§Managing database evolutions
When you use a relational database, you need a way to track and organize your database schema evolutions. Typically there are several situations where you need a more sophisticated way to track your database schema changes:
- When you work within a team of developers, each person needs to know about any schema change.
- When you deploy on a production server, you need to have a robust way to upgrade your database schema.
- If you work on several machines, you need to keep all database schemas synchronized.
§Enable evolutions
Add evolutions
and jdbc
into your dependencies list. For example, in build.sbt
:
libraryDependencies ++= Seq(evolutions, jdbc)
§Running evolutions using compile-time DI
If you are using compile-time dependency injection, you will need to mix in the EvolutionsComponents
trait to your cake to get access to the ApplicationEvolutions
, which will run the evolutions when instantiated.
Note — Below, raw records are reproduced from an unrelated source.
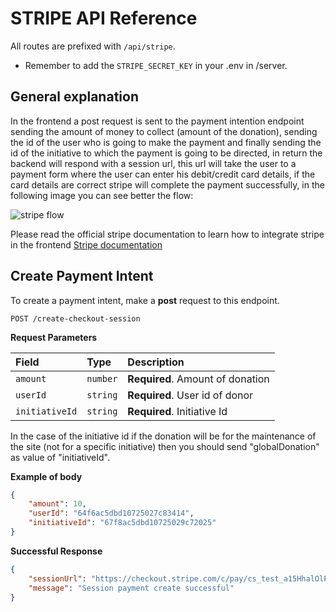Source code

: # STRIPE API Reference

All routes are prefixed with `/api/stripe`.

- Remember to add the `STRIPE_SECRET_KEY` in your .env in /server.

## General explanation

In the frontend a post request is sent to the payment intention endpoint sending the amount of money to collect (amount of the donation), sending the id of the user who is going to make the payment and finally sending the id of the initiative to which the payment is going to be directed, in return the backend will respond with a session url, this url will take the user to a payment form where the user can enter his debit/credit card details, if the card details are correct stripe will complete the payment successfully, in the following image you can see better the flow:

![stripe flow](https://miro.medium.com/v2/resize:fit:765/1*1380x8iqFlXB8-e_R7KXVw.png)

Please read the official stripe documentation to learn how to integrate stripe in the frontend [Stripe documentation](https://stripe.com/docs/stripe-js/react)

## Create Payment Intent

To create a payment intent, make a **post** request to this endpoint.

```http
POST /create-checkout-session
```

**Request Parameters**

| Field      | Type     | Description            |
| :--------- | :------- | :--------------------- |
| `amount`    | `number` | **Required**. Amount of donation    |
| `userId` | `string` | **Required**. User id of donor |
| `initiativeId` | `string` | **Required**. Initiative Id |

In the case of the initiative id if the donation will be for the maintenance of the site (not for a specific initiative) then you should send "globalDonation" as value of "initiativeId".

**Example of body**

```json
{
	"amount": 10,
	"userId": "64f6ac5dbd10725027c83414",
	"initiativeId": "67f8ac5dbd10725029c72025"
}
```

**Successful Response**

```json
{
	"sessionUrl": "https://checkout.stripe.com/c/pay/cs_test_a15HhalOlPdWAwKtICaEVboKzERNEV7hPgIRpHqBjpWkKHgtwcNwUph779#fidkdWxOYHwnPyd1blpxYHZxWjA0S1VBNUdDTGBzYFJkf2FXMjVUTjZLSX9wZF10SVRcX0ZPS3xBUV83NXJRM2tIalc9aDQ2SEdJT0k0PUxrZmMwTTFuV3RpMnRJUUBRPElHZGRJUENQXWdjNTUyT2psMnBmMCcpJ2N3amhWYHdzYHcnP3F3cGApJ2lkfGpwcVF8dWAnPyd2bGtiaWBabHFgaCcpJ2BrZGdpYFVpZGZgbWppYWB3dic%2FcXdwYHgl",
	"message": "Session payment create successful"
}
```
EvolutionsComponents
requires dbApi
to be defined, which you can get by mixing in DBComponents
and HikariCPComponents
. Since applicationEvolutions
is a lazy val supplied by EvolutionsComponents
, you need to access that val to make sure the evolutions run. For example you could explicitly access it in your ApplicationLoader
, or have an explicit dependency from another component.
Your models will need an instance of Database
to make connections to your database, which can be obtained from dbApi.database
.
import play.api.ApplicationLoader.Context
import play.api.BuiltInComponentsFromContext
import play.api.db.{Database, DBComponents, HikariCPComponents}
import play.api.db.evolutions.EvolutionsComponents
import play.api.routing.Router
import play.filters.HttpFiltersComponents
class AppComponents(cntx: Context)
extends BuiltInComponentsFromContext(cntx)
with DBComponents
with EvolutionsComponents
with HikariCPComponents
with HttpFiltersComponents
{
// this will actually run the database migrations on startup
applicationEvolutions
}
§Evolutions scripts
Play tracks your database evolutions using several evolutions script. These scripts are written in plain old SQL and should be located in the conf/evolutions/{database name}
directory of your application. If the evolutions apply to your default database, this path is conf/evolutions/default
.
The first script is named 1.sql
, the second script 2.sql
, and so on…
Each script contains two parts:
- The Ups part that describes the required transformations.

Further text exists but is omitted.